-- INSTRUCTIONS FOR THE TASK --
Exactly as written, restate the material below from its first line through the line containing "- [Enterprise Client", and stop there.
━━━
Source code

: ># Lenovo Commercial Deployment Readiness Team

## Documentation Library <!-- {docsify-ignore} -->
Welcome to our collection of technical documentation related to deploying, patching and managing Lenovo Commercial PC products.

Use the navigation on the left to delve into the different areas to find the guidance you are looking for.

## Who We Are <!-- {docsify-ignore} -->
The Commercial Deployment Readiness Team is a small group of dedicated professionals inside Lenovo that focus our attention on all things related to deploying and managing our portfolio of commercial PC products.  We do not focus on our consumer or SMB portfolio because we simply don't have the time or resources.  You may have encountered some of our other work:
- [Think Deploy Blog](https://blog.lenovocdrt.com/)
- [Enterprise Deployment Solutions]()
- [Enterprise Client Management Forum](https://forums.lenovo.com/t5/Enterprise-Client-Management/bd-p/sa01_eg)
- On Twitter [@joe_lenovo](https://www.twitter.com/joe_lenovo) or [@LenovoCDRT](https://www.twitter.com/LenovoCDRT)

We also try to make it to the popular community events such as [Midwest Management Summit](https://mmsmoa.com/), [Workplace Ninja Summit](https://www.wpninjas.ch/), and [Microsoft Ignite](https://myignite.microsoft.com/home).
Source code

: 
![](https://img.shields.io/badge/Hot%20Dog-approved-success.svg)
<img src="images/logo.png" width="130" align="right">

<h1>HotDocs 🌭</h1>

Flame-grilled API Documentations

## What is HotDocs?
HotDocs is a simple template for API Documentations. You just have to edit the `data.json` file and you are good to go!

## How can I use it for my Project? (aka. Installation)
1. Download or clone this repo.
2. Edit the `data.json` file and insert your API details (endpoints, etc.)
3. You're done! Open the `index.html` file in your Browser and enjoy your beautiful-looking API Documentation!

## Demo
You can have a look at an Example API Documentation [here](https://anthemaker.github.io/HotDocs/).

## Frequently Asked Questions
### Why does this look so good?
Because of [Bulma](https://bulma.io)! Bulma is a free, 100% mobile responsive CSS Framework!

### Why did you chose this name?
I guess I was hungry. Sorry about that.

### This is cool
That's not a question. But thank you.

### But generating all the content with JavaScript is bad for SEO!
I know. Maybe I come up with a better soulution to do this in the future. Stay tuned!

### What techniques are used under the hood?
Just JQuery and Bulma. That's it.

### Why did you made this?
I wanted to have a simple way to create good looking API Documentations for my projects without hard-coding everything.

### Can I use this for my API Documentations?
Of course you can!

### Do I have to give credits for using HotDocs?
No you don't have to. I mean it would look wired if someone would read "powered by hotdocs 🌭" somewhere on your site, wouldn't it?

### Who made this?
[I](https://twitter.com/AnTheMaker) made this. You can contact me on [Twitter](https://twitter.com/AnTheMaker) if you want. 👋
━━━
-- SOLVED PROBLEM --
Source code

: ># Lenovo Commercial Deployment Readiness Team

## Documentation Library <!-- {docsify-ignore} -->
Welcome to our collection of technical documentation related to deploying, patching and managing Lenovo Commercial PC products.

Use the navigation on the left to delve into the different areas to find the guidance you are looking for.

## Who We Are <!-- {docsify-ignore} -->
The Commercial Deployment Readiness Team is a small group of dedicated professionals inside Lenovo that focus our attention on all things related to deploying and managing our portfolio of commercial PC products.  We do not focus on our consumer or SMB portfolio because we simply don't have the time or resources.  You may have encountered some of our other work:
- [Think Deploy Blog](https://blog.lenovocdrt.com/)
- [Enterprise Deployment Solutions]()
- [Enterprise Client Management Forum](https://forums.lenovo.com/t5/Enterprise-Client-Management/bd-p/sa01_eg)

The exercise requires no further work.